My PhD research aims to determine the viability of the landscape matrix for free-roaming lions in East Africa. The African lion is an iconic species that plays a vital ecological role as an apex predator, has significant cultural value and is economically important as a draw for tourism. Anthropogenic pressures, primarily loss of habitat and prey, as well as conflict with humans, have led to precipitous declines in lion numbers and range over the past century. Although protected areas are key to lion survival, much of their range lies outside these areas in community land where they must coexist with pastoralist communities and their livestock.

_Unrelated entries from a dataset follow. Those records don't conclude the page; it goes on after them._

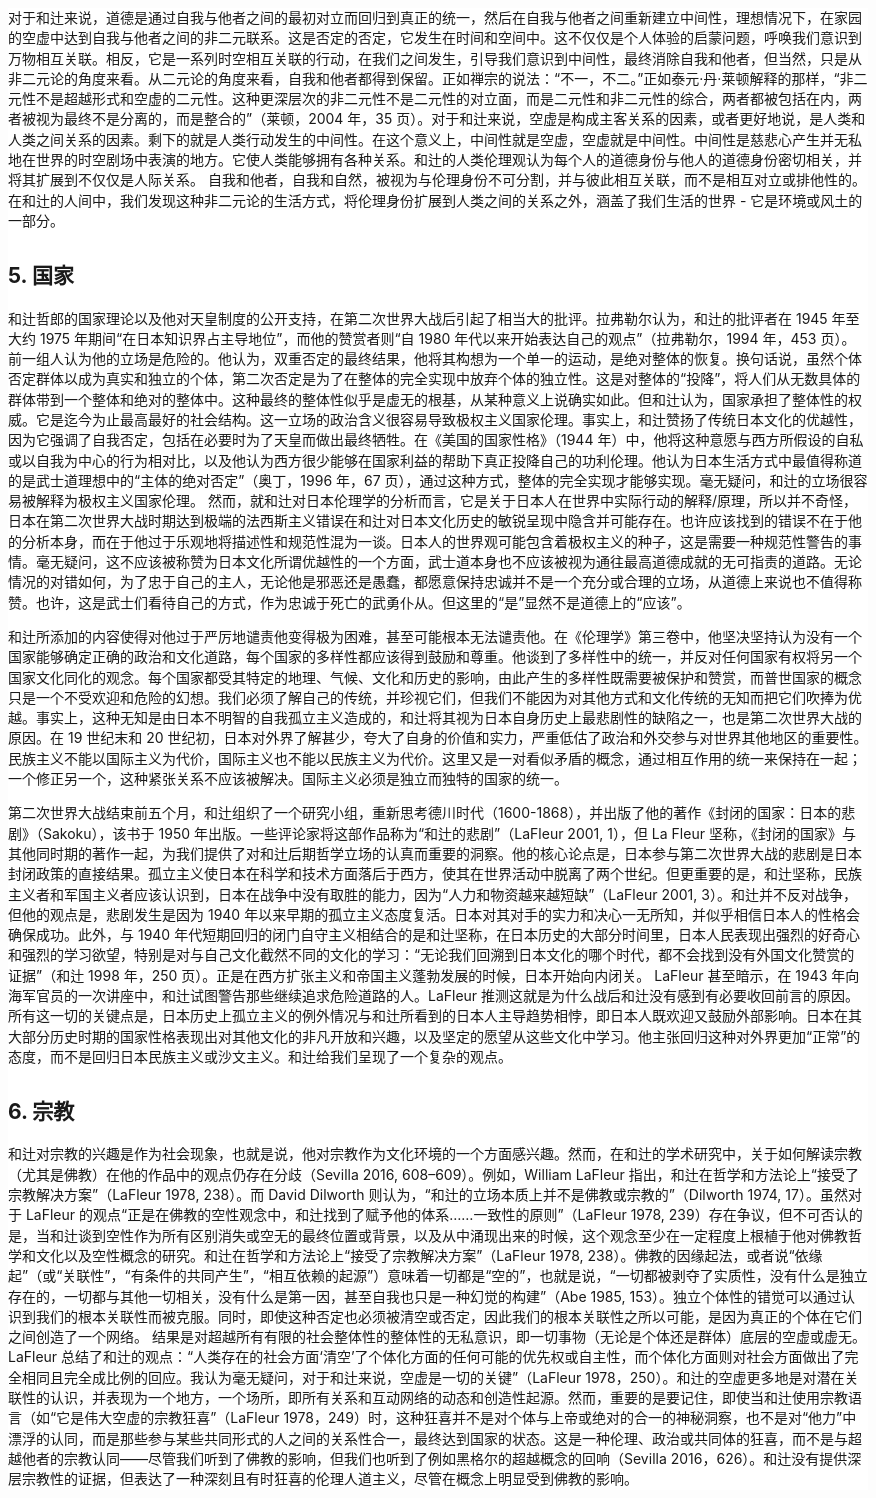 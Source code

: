 对于和辻来说，道德是通过自我与他者之间的最初对立而回归到真正的统一，然后在自我与他者之间重新建立中间性，理想情况下，在家园的空虚中达到自我与他者之间的非二元联系。这是否定的否定，它发生在时间和空间中。这不仅仅是个人体验的启蒙问题，呼唤我们意识到万物相互关联。相反，它是一系列时空相互关联的行动，在我们之间发生，引导我们意识到中间性，最终消除自我和他者，但当然，只是从非二元论的角度来看。从二元论的角度来看，自我和他者都得到保留。正如禅宗的说法：“不一，不二。”正如泰元·丹·莱顿解释的那样，“非二元性不是超越形式和空虚的二元性。这种更深层次的非二元性不是二元性的对立面，而是二元性和非二元性的综合，两者都被包括在内，两者被视为最终不是分离的，而是整合的”（莱顿，2004 年，35 页）。对于和辻来说，空虚是构成主客关系的因素，或者更好地说，是人类和人类之间关系的因素。剩下的就是人类行动发生的中间性。在这个意义上，中间性就是空虚，空虚就是中间性。中间性是慈悲心产生并无私地在世界的时空剧场中表演的地方。它使人类能够拥有各种关系。和辻的人类伦理观认为每个人的道德身份与他人的道德身份密切相关，并将其扩展到不仅仅是人际关系。 自我和他者，自我和自然，被视为与伦理身份不可分割，并与彼此相互关联，而不是相互对立或排他性的。在和辻的人间中，我们发现这种非二元论的生活方式，将伦理身份扩展到人类之间的关系之外，涵盖了我们生活的世界 - 它是环境或风土的一部分。

## 5. 国家

和辻哲郎的国家理论以及他对天皇制度的公开支持，在第二次世界大战后引起了相当大的批评。拉弗勒尔认为，和辻的批评者在 1945 年至大约 1975 年期间“在日本知识界占主导地位”，而他的赞赏者则“自 1980 年代以来开始表达自己的观点”（拉弗勒尔，1994 年，453 页）。前一组人认为他的立场是危险的。他认为，双重否定的最终结果，他将其构想为一个单一的运动，是绝对整体的恢复。换句话说，虽然个体否定群体以成为真实和独立的个体，第二次否定是为了在整体的完全实现中放弃个体的独立性。这是对整体的“投降”，将人们从无数具体的群体带到一个整体和绝对的整体中。这种最终的整体性似乎是虚无的根基，从某种意义上说确实如此。但和辻认为，国家承担了整体性的权威。它是迄今为止最高最好的社会结构。这一立场的政治含义很容易导致极权主义国家伦理。事实上，和辻赞扬了传统日本文化的优越性，因为它强调了自我否定，包括在必要时为了天皇而做出最终牺牲。在《美国的国家性格》（1944 年）中，他将这种意愿与西方所假设的自私或以自我为中心的行为相对比，以及他认为西方很少能够在国家利益的帮助下真正投降自己的功利伦理。他认为日本生活方式中最值得称道的是武士道理想中的“主体的绝对否定”（奥丁，1996 年，67 页），通过这种方式，整体的完全实现才能够实现。毫无疑问，和辻的立场很容易被解释为极权主义国家伦理。 然而，就和辻对日本伦理学的分析而言，它是关于日本人在世界中实际行动的解释/原理，所以并不奇怪，日本在第二次世界大战时期达到极端的法西斯主义错误在和辻对日本文化历史的敏锐呈现中隐含并可能存在。也许应该找到的错误不在于他的分析本身，而在于他过于乐观地将描述性和规范性混为一谈。日本人的世界观可能包含着极权主义的种子，这是需要一种规范性警告的事情。毫无疑问，这不应该被称赞为日本文化所谓优越性的一个方面，武士道本身也不应该被视为通往最高道德成就的无可指责的道路。无论情况的对错如何，为了忠于自己的主人，无论他是邪恶还是愚蠢，都愿意保持忠诚并不是一个充分或合理的立场，从道德上来说也不值得称赞。也许，这是武士们看待自己的方式，作为忠诚于死亡的武勇仆从。但这里的“是”显然不是道德上的“应该”。

和辻所添加的内容使得对他过于严厉地谴责他变得极为困难，甚至可能根本无法谴责他。在《伦理学》第三卷中，他坚决坚持认为没有一个国家能够确定正确的政治和文化道路，每个国家的多样性都应该得到鼓励和尊重。他谈到了多样性中的统一，并反对任何国家有权将另一个国家文化同化的观念。每个国家都受其特定的地理、气候、文化和历史的影响，由此产生的多样性既需要被保护和赞赏，而普世国家的概念只是一个不受欢迎和危险的幻想。我们必须了解自己的传统，并珍视它们，但我们不能因为对其他方式和文化传统的无知而把它们吹捧为优越。事实上，这种无知是由日本不明智的自我孤立主义造成的，和辻将其视为日本自身历史上最悲剧性的缺陷之一，也是第二次世界大战的原因。在 19 世纪末和 20 世纪初，日本对外界了解甚少，夸大了自身的价值和实力，严重低估了政治和外交参与对世界其他地区的重要性。民族主义不能以国际主义为代价，国际主义也不能以民族主义为代价。这里又是一对看似矛盾的概念，通过相互作用的统一来保持在一起；一个修正另一个，这种紧张关系不应该被解决。国际主义必须是独立而独特的国家的统一。

第二次世界大战结束前五个月，和辻组织了一个研究小组，重新思考德川时代（1600-1868），并出版了他的著作《封闭的国家：日本的悲剧》（Sakoku），该书于 1950 年出版。一些评论家将这部作品称为“和辻的悲剧”（LaFleur 2001, 1），但 La Fleur 坚称，《封闭的国家》与其他同时期的著作一起，为我们提供了对和辻后期哲学立场的认真而重要的洞察。他的核心论点是，日本参与第二次世界大战的悲剧是日本封闭政策的直接结果。孤立主义使日本在科学和技术方面落后于西方，使其在世界活动中脱离了两个世纪。但更重要的是，和辻坚称，民族主义者和军国主义者应该认识到，日本在战争中没有取胜的能力，因为“人力和物资越来越短缺”（LaFleur 2001, 3）。和辻并不反对战争，但他的观点是，悲剧发生是因为 1940 年以来早期的孤立主义态度复活。日本对其对手的实力和决心一无所知，并似乎相信日本人的性格会确保成功。此外，与 1940 年代短期回归的闭门自守主义相结合的是和辻坚称，在日本历史的大部分时间里，日本人民表现出强烈的好奇心和强烈的学习欲望，特别是对与自己文化截然不同的文化的学习：“无论我们回溯到日本文化的哪个时代，都不会找到没有外国文化赞赏的证据”（和辻 1998 年，250 页）。正是在西方扩张主义和帝国主义蓬勃发展的时候，日本开始向内闭关。 LaFleur 甚至暗示，在 1943 年向海军官员的一次讲座中，和辻试图警告那些继续追求危险道路的人。LaFleur 推测这就是为什么战后和辻没有感到有必要收回前言的原因。所有这一切的关键点是，日本历史上孤立主义的例外情况与和辻所看到的日本人主导趋势相悖，即日本人既欢迎又鼓励外部影响。日本在其大部分历史时期的国家性格表现出对其他文化的非凡开放和兴趣，以及坚定的愿望从这些文化中学习。他主张回归这种对外界更加“正常”的态度，而不是回归日本民族主义或沙文主义。和辻给我们呈现了一个复杂的观点。

## 6. 宗教

和辻对宗教的兴趣是作为社会现象，也就是说，他对宗教作为文化环境的一个方面感兴趣。然而，在和辻的学术研究中，关于如何解读宗教（尤其是佛教）在他的作品中的观点仍存在分歧（Sevilla 2016, 608–609）。例如，William LaFleur 指出，和辻在哲学和方法论上“接受了宗教解决方案”（LaFleur 1978, 238）。而 David Dilworth 则认为，“和辻的立场本质上并不是佛教或宗教的”（Dilworth 1974, 17）。虽然对于 LaFleur 的观点“正是在佛教的空性观念中，和辻找到了赋予他的体系……一致性的原则”（LaFleur 1978, 239）存在争议，但不可否认的是，当和辻谈到空性作为所有区别消失或空无的最终位置或背景，以及从中涌现出来的时候，这个观念至少在一定程度上根植于他对佛教哲学和文化以及空性概念的研究。和辻在哲学和方法论上“接受了宗教解决方案”（LaFleur 1978, 238）。佛教的因缘起法，或者说“依缘起”（或“关联性”，“有条件的共同产生”，“相互依赖的起源”）意味着一切都是“空的”，也就是说，“一切都被剥夺了实质性，没有什么是独立存在的，一切都与其他一切相关，没有什么是第一因，甚至自我也只是一种幻觉的构建”（Abe 1985, 153）。独立个体性的错觉可以通过认识到我们的根本关联性而被克服。同时，即使这种否定也必须被清空或否定，因此我们的根本关联性之所以可能，是因为真正的个体在它们之间创造了一个网络。 结果是对超越所有有限的社会整体性的整体性的无私意识，即一切事物（无论是个体还是群体）底层的空虚或虚无。LaFleur 总结了和辻的观点：“人类存在的社会方面‘清空’了个体化方面的任何可能的优先权或自主性，而个体化方面则对社会方面做出了完全相同且完全成比例的回应。我认为毫无疑问，对于和辻来说，空虚是一切的关键”（LaFleur 1978，250）。和辻的空虚更多地是对潜在关联性的认识，并表现为一个地方，一个场所，即所有关系和互动网络的动态和创造性起源。然而，重要的是要记住，即使当和辻使用宗教语言（如“它是伟大空虚的宗教狂喜”（LaFleur 1978，249）时，这种狂喜并不是对个体与上帝或绝对的合一的神秘洞察，也不是对“他力”中漂浮的认同，而是那些参与某些共同形式的人之间的关系性合一，最终达到国家的状态。这是一种伦理、政治或共同体的狂喜，而不是与超越他者的宗教认同——尽管我们听到了佛教的影响，但我们也听到了例如黑格尔的超越概念的回响（Sevilla 2016，626）。和辻没有提供深层宗教性的证据，但表达了一种深刻且有时狂喜的伦理人道主义，尽管在概念上明显受到佛教的影响。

I will be using databases on lion range and abundance and remotely sensed data on habitat and land use attributes to assess the current and future viability of this landscape for lions. In addition, I will be mapping hotspots of human-lion conflict and their likely outcomes through collaboration with partners in East Africa including the Ruaha Carnivore Project (RCP – Community surveys will be used to compile information on socio-economic and cultural contexts underlying these conflicts as well as to analyse the success of current mitigation schemes implemented by the RCP.

The findings of this study will have implications for management and policy aimed at reversing lion declines. They will also be relevant for helping to implement pre-emptive conflict mitigation strategies across the landscape, where the future of Africa’s lions depends on their successful survival in human-dominated matrix landscapes.

Prior to my PhD, I completed my undergraduate in Zoology at the University of Sheffield and my MRes in Wildlife Conservation at the University of Southampton. I have also spent considerable time working on conservation projects in Africa, the majority of which was spent working as a research assistant for the Kenyan based charity Save the Elephants. Most recently I worked as project coordinator at the Sri Lankan field site of the Elephants and Bees Project.